6.13 Aristotle’s Categories, which are meant to terminate regress, are somewhat the conclusion of a somewhat ‘decisionistic’ procedure.

6.14: (2) Same problem in other gown: When we reduce an item F to another item, say, G (Aristotle calls them accidents, as opposed to categories).

6.15 All reductions face the difficulty that we hardly ever can say that Fs reduce to Gs, or to some Category, without being caught in regresses or logical circles.

6.16 This is especially true for so-called ontological reductions to ‘abstract entities’ (5.21).

6.17 Take mathematical objects (numbers, for instance). Aristotle says (Loeb edition; see 3.8.2):

“[I]f mathematical objects exist, they must be either in sensible things […], or separate from them […]; or if they are neither the one nor the other, either they do not exist at all, or they exist in some other way. Thus the point which we shall have to discuss is concerned not with their existence, but with the mode of their existence;” Metaphysics 1076a32-36.

6.18 The last sentence is certainly a stunning claim. What are we to make of it?

6.19 We skip for now the debate about mathematical Naturalism (Mill), Intuitionism (Hilbert, Bernays), Platonism (Frege), or Nominalism (Hartry Field).

6.20 And turn instead to Aristotle’s equally stunning explanation: Mathematical Objects are what mathematicians say they are (my words; cf. Metaphysics 1077b32 f.).

6.21 That’s not as silly as it seems. Recall 6.4: We use words to classify, sort and explain the natural world.

6.22 This is even truer for abstract entities, such as mathematical objects.

6.23 Hence it’s not so much a question whether certain things exist in themselves, as it were, but rather how our reason takes them to be.

6.24 This amounts neither to relativism, nor to idealism.

6.25 The problem can be exemplified by the highly contested conception of Conventionalism in the philosophy of science:

6.26 In the otherwise most instructive Cambridge Companion to Aristotle we find the following sentence (1995, 110 f.):

“The world divides (realistically, and not as a matter of mere convention) into natural kinds, and those kinds stand in relations of greater and lesser resemblance to and distinction from one another” (original parenthesis).

6.27 Did you notice the problem? The world as such certainly does not divide into natural kinds. But it is us who use natural kind terms.

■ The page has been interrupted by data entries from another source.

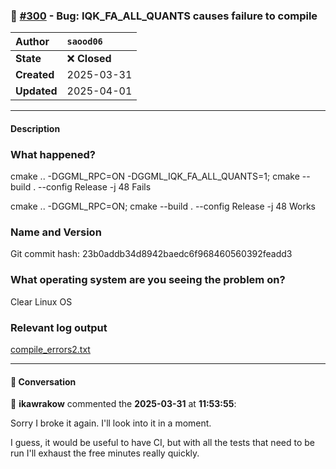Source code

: ### 🐛 [#300](https://github.com/ikawrakow/ik_llama.cpp/issues/300) - Bug: IQK_FA_ALL_QUANTS causes failure to compile

| **Author** | `saood06` |
| :--- | :--- |
| **State** | ❌ **Closed** |
| **Created** | 2025-03-31 |
| **Updated** | 2025-04-01 |

---

#### Description

### What happened?

cmake .. -DGGML_RPC=ON -DGGML_IQK_FA_ALL_QUANTS=1; cmake --build . --config Release -j 48 Fails

cmake .. -DGGML_RPC=ON; cmake --build . --config Release -j 48 Works

### Name and Version

Git commit hash: 23b0addb34d8942baedc6f968460560392feadd3

### What operating system are you seeing the problem on?

Clear Linux OS

### Relevant log output

[compile_errors2.txt](https://github.com/user-attachments/files/19534579/compile_errors2.txt)

---

#### 💬 Conversation

👤 **ikawrakow** commented the **2025-03-31** at **11:53:55**:<br>

Sorry I broke it again. I'll look into it in a moment.

I guess, it would be useful to have CI, but with all the tests that need to be run I'll exhaust the free minutes really quickly.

6.28 It’s us who do the dividing & designating, as Aristotle himself acknowledges, when we take his categories as predicables (5.12).

6.29 The same for resemblance relations: They are the work of thought, too, viz. of sorting the world around us.

6.30 Conventionalism was en vogue in the 1930s & was advanced esp. by the Logical Positivists in the aftermath of non-Euclidean geometry.

6.31 It was Quine’s ‘Truth by Convention’ (1935) which then turned the tide. But it rested on a grave misunderstanding.

 [Reprint in: W.v.O. Quine, The Ways of Paradox, HUP 1976, ch. 11]

6.32 For nobody ever talked about ‘Truth’ by convention: Not Henri Poincaré, nor Hans Reichenbach, or his follower Adolf Grünbaum in the 1960/70s.

[An instructive recent treatment of the subject is: Yemima Ben-Menahem, Conventionalism, CUP 2006]

6.33 Of course, the world does not care how we talk about it. But only with concepts there come judgments.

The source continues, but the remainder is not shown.